Stored data:
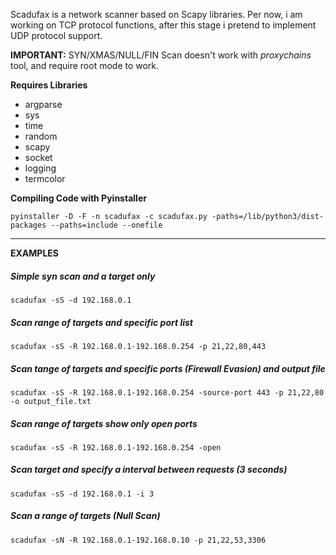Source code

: Scadufax is a network scanner based on Scapy libraries.
Per now, i am working on TCP protocol functions, after this stage
i pretend to implement UDP protocol support.

**IMPORTANT:** SYN/XMAS/NULL/FIN Scan doesn't work with *proxychains* tool, and require
root mode to work.

**Requires Libraries**

* argparse
* sys
* time
* random
* scapy
* socket
* logging
* termcolor

**Compiling Code with Pyinstaller**

```
pyinstaller -D -F -n scadufax -c scadufax.py -paths=/lib/python3/dist-packages --paths=include --onefile
```

***

  **EXAMPLES**

  ##### Simple syn scan and a target only
  ```
  scadufax -sS -d 192.168.0.1
  ```
  
  ##### Scan range of targets and specific port list
  ```
  scadufax -sS -R 192.168.0.1-192.168.0.254 -p 21,22,80,443
  ```

  ##### Scan tange of targets and specific ports (Firewall Evasion) and output file
  ```
  scadufax -sS -R 192.168.0.1-192.168.0.254 -source-port 443 -p 21,22,80 -o output_file.txt
  ```
  
  ##### Scan range of targets show only open ports
  ```
  scadufax -sS -R 192.168.0.1-192.168.0.254 -open
  ```
  
  ##### Scan target and specify a interval between requests (3 seconds)
   ``` 
  scadufax -sS -d 192.168.0.1 -i 3
   ```
  ##### Scan a range of targets (Null Scan)
   ``` 
  scadufax -sN -R 192.168.0.1-192.168.0.10 -p 21,22,53,3306
   ```

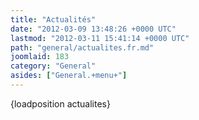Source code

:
 ```yaml
---
title: "Actualités"
date: "2012-03-09 13:48:26 +0000 UTC"
lastmod: "2012-03-11 15:41:14 +0000 UTC"
path: "general/actualites.fr.md"
joomlaid: 183
category: "General"
asides: ["General.+menu+"]
---
```

{loadposition actualites}
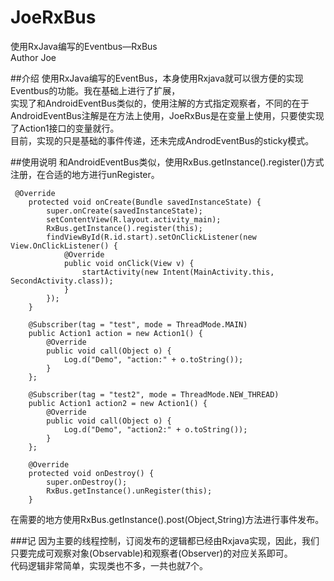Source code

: # JoeRxBus
使用RxJava编写的Eventbus—RxBus
<br>Author Joe

##介绍
使用RxJava编写的EventBus，本身使用Rxjava就可以很方便的实现Eventbus的功能。我在基础上进行了扩展，<br>
实现了和AndroidEventBus类似的，使用注解的方式指定观察者，不同的在于AndroidEventBus注解是在方法上使用，JoeRxBus是在变量上使用，只要使实现了Action1接口的变量就行。<br>
目前，实现的只是基础的事件传递，还未完成AndrodEventBus的sticky模式。

##使用说明
和AndroidEventBus类似，使用RxBus.getInstance().register()方式注册，在合适的地方进行unRegister。<br>
```
 @Override
    protected void onCreate(Bundle savedInstanceState) {
        super.onCreate(savedInstanceState);
        setContentView(R.layout.activity_main);
        RxBus.getInstance().register(this);
        findViewById(R.id.start).setOnClickListener(new View.OnClickListener() {
            @Override
            public void onClick(View v) {
                startActivity(new Intent(MainActivity.this, SecondActivity.class));
            }
        });
    }

    @Subscriber(tag = "test", mode = ThreadMode.MAIN)
    public Action1 action = new Action1() {
        @Override
        public void call(Object o) {
            Log.d("Demo", "action:" + o.toString());
        }
    };

    @Subscriber(tag = "test2", mode = ThreadMode.NEW_THREAD)
    public Action1 action2 = new Action1() {
        @Override
        public void call(Object o) {
            Log.d("Demo", "action2:" + o.toString());
        }
    };

    @Override
    protected void onDestroy() {
        super.onDestroy();
        RxBus.getInstance().unRegister(this);
    }
```
在需要的地方使用RxBus.getInstance().post(Object,String)方法进行事件发布。

###记
因为主要的线程控制，订阅发布的逻辑都已经由Rxjava实现，因此，我们只要完成可观察对象(Observable)和观察者(Observer)的对应关系即可。<br>
代码逻辑非常简单，实现类也不多，一共也就7个。
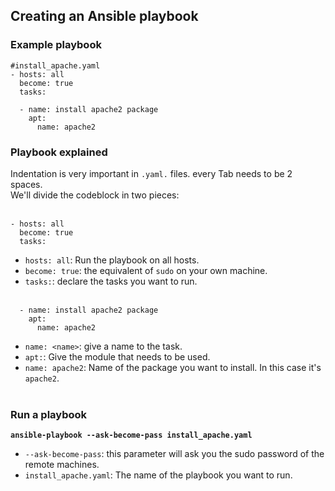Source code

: ## Creating an Ansible playbook
### Example playbook
```
#install_apache.yaml
- hosts: all
  become: true
  tasks:

  - name: install apache2 package
    apt:
      name: apache2
```
### Playbook explained
Indentation is very important in `.yaml.` files. every Tab needs to be 2 spaces.<br />
We'll divide the codeblock in two pieces:
<br /><br />
```
- hosts: all
  become: true
  tasks:
```

-   `hosts: all`: Run the playbook on all hosts.
-   `become: true`: the equivalent of `sudo` on your own machine.
-   `tasks:`: declare the tasks you want to run.
<br /><br />
```
  - name: install apache2 package
    apt:
      name: apache2
```

-   `name: <name>`: give a name to the task.
-   `apt:`: Give the module that needs to be used.
-   `name: apache2`: Name of the package you want to install. In this case it's `apache2`.
<br /><br />
### Run a playbook
**`ansible-playbook --ask-become-pass install_apache.yaml`**

-   `--ask-become-pass`: this parameter will ask you the sudo password of the remote machines.
-   `install_apache.yaml`: The name of the playbook you want to run.
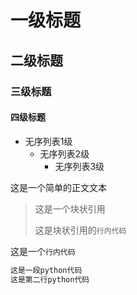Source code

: # 一级标题

## 二级标题

### 三级标题

#### 四级标题

- 无序列表1级
  - 无序列表2级
    - 无序列表3级



这是一个简单的正文文本



> 这是一个块状引用
>
> 这是块状引用的`行内代码`



这是一个`行内代码`



```python
这是一段python代码
这是第二行python代码
```



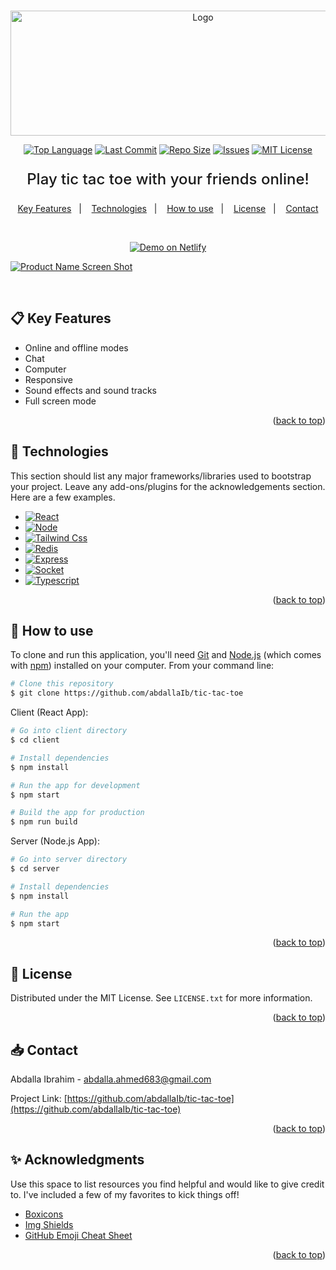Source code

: <a name="readme-top"></a>

<!-- PROJECT LOGO -->
<br />
<div align="center">
  <a href="https://github.com/abdallaIb/tic-tac-toe">
    <img src="https://tictactoe-ib.netlify.app/assets/images/6cc40c636a69d23a7b4cc88239555adc.svg" alt="Logo" width="600" height="200">
  </a>

[![Top Language][top-language-shield]][top-language-url]
[![Last Commit][last-commit-shield]][last-commit-url]
[![Repo Size][repo-size-shield]][repo-size-url]
[![Issues][issues-shield]][issues-url]
[![MIT License][license-shield]][license-url]

  <p align="center" style='font-weight: 500; font-size: 1.5rem'>
    Play tic tac toe with your friends online!
    <br />
   <!-- TABLE OF CONTENTS -->
<p align="center">
  <a href="#clipboard-key-features">Key Features</a>&nbsp;&nbsp;&nbsp;|&nbsp;&nbsp;&nbsp;
  <a href="#rocket-technologies">Technologies</a>&nbsp;&nbsp;&nbsp;|&nbsp;&nbsp;&nbsp;
  <a href="#hammer-how-to-use">How to use</a>&nbsp;&nbsp;&nbsp;|&nbsp;&nbsp;&nbsp;
  <a href="#pencil-license">License</a>&nbsp;&nbsp;&nbsp;|&nbsp;&nbsp;&nbsp;
  <a href="#inbox_tray-contact">Contact</a>
</p>
    <br />
<p align="center">
<a href="https://tictactoe-ib.netlify.app/" target="_blank">
    <img alt="Demo on Netlify" src="https://res.cloudinary.com/lukemorales/image/upload/v1599785319/readme_logos/demo_on_netlify_umjmch.png">
  </a>
  </p>
  </p>
</div>

[![Product Name Screen Shot][product-screenshot]](https://tictactoe-ib.netlify.app)

</br>

<!-- Key Features -->

## :clipboard: Key Features

- Online and offline modes
- Chat
- Computer
- Responsive
- Sound effects and sound tracks
- Full screen mode

<p align="right">(<a href="#readme-top">back to top</a>)</p>

<!-- Technologies-->

## :rocket: Technologies

This section should list any major frameworks/libraries used to bootstrap your project. Leave any add-ons/plugins for the acknowledgements section. Here are a few examples.

- [![React][react.js]][react-url]
- [![Node][node.js]][node-url]
- [![Tailwind Css][tailwind-css]][tailwind-url]
- [![Redis][redis]][redis-url]
- [![Express][express.js]][express-url]
- [![Socket][socket.io]][socket-url]
- [![Typescript][typescript]][typescript-url]

<p align="right">(<a href="#readme-top">back to top</a>)</p>

<!-- How to use -->

## :hammer: How to use

To clone and run this application, you'll need [Git](https://git-scm.com) and [Node.js](https://nodejs.org/en/download/) (which comes with [npm](http://npmjs.com)) installed on your computer. From your command line:

```bash
# Clone this repository
$ git clone https://github.com/abdallaIb/tic-tac-toe
```

Client (React App):

```bash
# Go into client directory
$ cd client

# Install dependencies
$ npm install

# Run the app for development
$ npm start

# Build the app for production
$ npm run build
```

Server (Node.js App):

```bash
# Go into server directory
$ cd server

# Install dependencies
$ npm install

# Run the app
$ npm start
```

<p align="right">(<a href="#readme-top">back to top</a>)</p>

<!-- LICENSE -->

## :pencil: License

Distributed under the MIT License. See `LICENSE.txt` for more information.

<p align="right">(<a href="#readme-top">back to top</a>)</p>

<!-- CONTACT -->

## :inbox_tray: Contact

Abdalla Ibrahim - abdalla.ahmed683@gmail.com

Project Link: [https://github.com/abdallaIb/tic-tac-toe](https://github.com/abdallaIb/tic-tac-toe)

<p align="right">(<a href="#readme-top">back to top</a>)</p>

<!-- ACKNOWLEDGMENTS -->

## :sparkles: Acknowledgments

Use this space to list resources you find helpful and would like to give credit to. I've included a few of my favorites to kick things off!

- [Boxicons](https://boxicons.com/)
- [Img Shields](https://shields.io)
- [GitHub Emoji Cheat Sheet](https://www.webpagefx.com/tools/emoji-cheat-sheet)

<p align="right">(<a href="#readme-top">back to top</a>)</p>

<!-- MARKDOWN LINKS & IMAGES -->
<!-- https://www.markdownguide.org/basic-syntax/#reference-style-links -->

[repo-size-shield]: https://img.shields.io/github/repo-size/abdallaIb/tic-tac-toe.svg?style=for-the-badge
[repo-size-url]: https://img.shields.io/github/repo-size/abdallaIb/tic-tac-toe.svg
[top-language-shield]: https://img.shields.io/github/languages/top/abdallaIb/tic-tac-toe.svg?style=for-the-badge
[top-language-url]: https://img.shields.io/github/languages/top/abdallaIb/tic-tac-toe.svg
[last-commit-shield]: https://img.shields.io/github/last-commit/abdallaIb/tic-tac-toe.svg?style=for-the-badge
[last-commit-url]: https://img.shields.io/github/last-commit/abdallaIb/tic-tac-toe.svg
[issues-shield]: https://img.shields.io/github/issues/abdallaIb/tic-tac-toe.svg?style=for-the-badge
[issues-url]: https://github.com/abdallaIb/tic-tac-toe/issues
[license-shield]: https://img.shields.io/github/license/abdallaIb/tic-tac-toe.svg?style=for-the-badge
[license-url]: https://github.com/abdallaIb/tic-tac-toe/blob/master/LICENSE.txt
[product-screenshot]: https://www.abdalla.pro/assets/images/8c5dd3981ccc58706c5d4b6961f09070.png
[react.js]: https://img.shields.io/badge/React-20232A?style=for-the-badge&logo=react&logoColor=61DAFB
[react-url]: https://reactjs.org/
[node.js]: https://img.shields.io/badge/Node.js-43853D?style=for-the-badge&logo=node.js&logoColor=white
[node-url]: https://nodejs.org/
[socket.io]: https://img.shields.io/badge/Socket.io-black?style=for-the-badge&logo=socket.io&badgeColor=010101
[socket-url]: https://scoket.io/
[express.js]: https://img.shields.io/badge/Express.js-404D59?style=for-the-badge
[express-url]: https://expressjs.com/
[typescript]: https://img.shields.io/badge/TypeScript-007ACC?style=for-the-badge&logo=typescript&logoColor=white
[typescript-url]: https://typescriptlang.org/
[tailwind-css]: https://img.shields.io/badge/Tailwind_CSS-38B2AC?style=for-the-badge&logo=tailwind-css&logoColor=white
[tailwind-url]: https://tailwindcss.com/
[redis]: https://img.shields.io/badge/redis-%23DD0031.svg?&style=for-the-badge&logo=redis&logoColor=white
[redis-url]: https://redis.io
[aws]: https://img.shields.io/badge/Amazon_AWS-FF9900?style=for-the-badge&logo=amazonaws&logoColor=white
[aws-url]: https://aws.amazon.com
[mongodb]: https://img.shields.io/badge/MongoDB-4EA94B?style=for-the-badge&logo=mongodb&logoColor=white
[mongodb-url]: https://www.mongodb.com/
[postgres]: https://img.shields.io/badge/PostgreSQL-316192?style=for-the-badge&logo=postgresql&logoColor=white
[postgres-url]: https://www.postgresql.org/
[stripe]: https://img.shields.io/badge/Stripe-626CD9?style=for-the-badge&logo=Stripe&logoColor=white
[stripe-url]: https://stripe.com
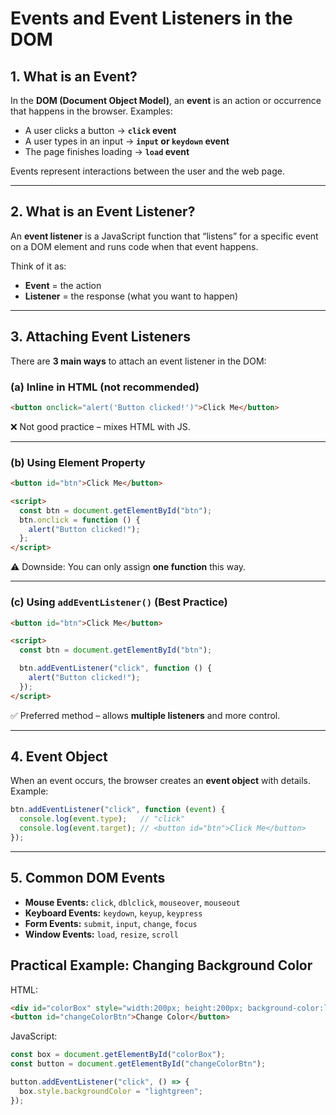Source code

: 
# **Events and Event Listeners in the DOM**

## 1. **What is an Event?**

In the **DOM (Document Object Model)**, an **event** is an action or occurrence that happens in the browser.
Examples:

* A user clicks a button → **`click` event**
* A user types in an input → **`input` or `keydown` event**
* The page finishes loading → **`load` event**

Events represent interactions between the user and the web page.

---

## 2. **What is an Event Listener?**

An **event listener** is a JavaScript function that “listens” for a specific event on a DOM element and runs code when that event happens.

Think of it as:

* **Event** = the action
* **Listener** = the response (what you want to happen)

---

## 3. **Attaching Event Listeners**

There are **3 main ways** to attach an event listener in the DOM:

### (a) **Inline in HTML (not recommended)**

```html
<button onclick="alert('Button clicked!')">Click Me</button>
```

❌ Not good practice – mixes HTML with JS.

---

### (b) **Using Element Property**

```html
<button id="btn">Click Me</button>

<script>
  const btn = document.getElementById("btn");
  btn.onclick = function () {
    alert("Button clicked!");
  };
</script>
```

⚠️ Downside: You can only assign **one function** this way.

---

### (c) **Using `addEventListener()` (Best Practice)**

```html
<button id="btn">Click Me</button>

<script>
  const btn = document.getElementById("btn");

  btn.addEventListener("click", function () {
    alert("Button clicked!");
  });
</script>
```

✅ Preferred method – allows **multiple listeners** and more control.

---

## 4. **Event Object**

When an event occurs, the browser creates an **event object** with details.
Example:

```javascript
btn.addEventListener("click", function (event) {
  console.log(event.type);   // "click"
  console.log(event.target); // <button id="btn">Click Me</button>
});
```

---

## 5. **Common DOM Events**

* **Mouse Events:** `click`, `dblclick`, `mouseover`, `mouseout`
* **Keyboard Events:** `keydown`, `keyup`, `keypress`
* **Form Events:** `submit`, `input`, `change`, `focus`
* **Window Events:** `load`, `resize`, `scroll`



## **Practical Example: Changing Background Color**

HTML:

```html
<div id="colorBox" style="width:200px; height:200px; background-color:lightblue;"></div>
<button id="changeColorBtn">Change Color</button>
```

JavaScript:

```javascript
const box = document.getElementById("colorBox");
const button = document.getElementById("changeColorBtn");

button.addEventListener("click", () => {
  box.style.backgroundColor = "lightgreen";
});
```
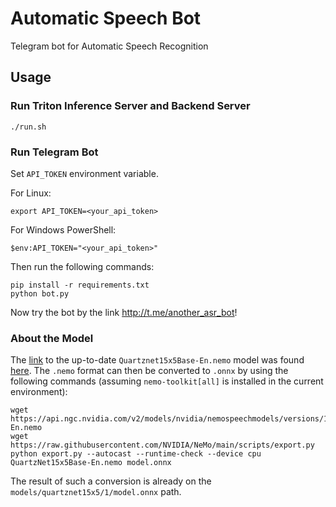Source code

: # Automatic Speech Bot
Telegram bot for Automatic Speech Recognition

## Usage

### Run Triton Inference Server and Backend Server

```shell
./run.sh
```

### Run Telegram Bot

Set `API_TOKEN` environment variable.

For Linux:

```shell
export API_TOKEN=<your_api_token>
```
For Windows PowerShell:

```shell
$env:API_TOKEN="<your_api_token>"
```

Then run the following commands:

```shell
pip install -r requirements.txt
python bot.py
```

Now try the bot by the link http://t.me/another_asr_bot!

### About the Model

The [link](https://ngc.nvidia.com/catalog/models/nvidia:nemospeechmodels) to the up-to-date `Quartznet15x5Base-En.nemo` model was found [here](https://docs.nvidia.com/deeplearning/nemo/user-guide/docs/en/stable/asr/results.html#speech-recognition-languages). The `.nemo` format can then be converted to `.onnx` by using the following commands (assuming `nemo-toolkit[all]` is installed in the current environment):

```commandline
wget https://api.ngc.nvidia.com/v2/models/nvidia/nemospeechmodels/versions/1.0.0a5/files/QuartzNet15x5Base-En.nemo
wget https://raw.githubusercontent.com/NVIDIA/NeMo/main/scripts/export.py
python export.py --autocast --runtime-check --device cpu QuartzNet15x5Base-En.nemo model.onnx
```

The result of such a conversion is already on the `models/quartznet15x5/1/model.onnx` path.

**ACTIVITY**
Please go over the data above and copy each line with "pass" in it.

**THE ANSWER**
**`ansible-playbook --ask-become-pass install_apache.yaml`**
-   `--ask-become-pass`: this parameter will ask you the sudo password of the remote machines.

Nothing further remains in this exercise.